Problem description> Retype all entries exactly, skipping pictures.

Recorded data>
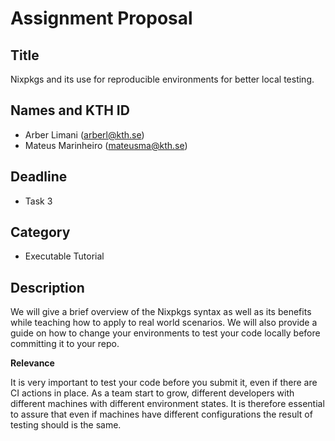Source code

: # Assignment Proposal

## Title

Nixpkgs and its use for reproducible environments for better local testing.

## Names and KTH ID

- Arber Limani (arberl@kth.se)
- Mateus Marinheiro (mateusma@kth.se)

## Deadline

- Task 3

## Category

- Executable Tutorial

## Description

We will give a brief overview of the Nixpkgs syntax as well as its benefits while teaching how to apply to real world scenarios. We will also provide a guide on how to change your environments to test your code locally before committing it to your repo.

**Relevance**

It is very important to test your code before you submit it, even if there are CI actions in place. As a team start to grow, different developers with different machines with different environment states. It is therefore essential to assure that even if machines have different configurations the result of testing should is the same.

Written response>
Source code

: # Assignment Proposal

## Title

Nixpkgs and its use for reproducible environments for better local testing.

## Names and KTH ID

- Arber Limani (arberl@kth.se)
- Mateus Marinheiro (mateusma@kth.se)

## Deadline

- Task 3

## Category

- Executable Tutorial

## Description

We will give a brief overview of the Nixpkgs syntax as well as its benefits while teaching how to apply to real world scenarios. We will also provide a guide on how to change your environments to test your code locally before committing it to your repo.

**Relevance**

It is very important to test your code before you submit it, even if there are CI actions in place. As a team start to grow, different developers with different machines with different environment states. It is therefore essential to assure that even if machines have different configurations the result of testing should is the same.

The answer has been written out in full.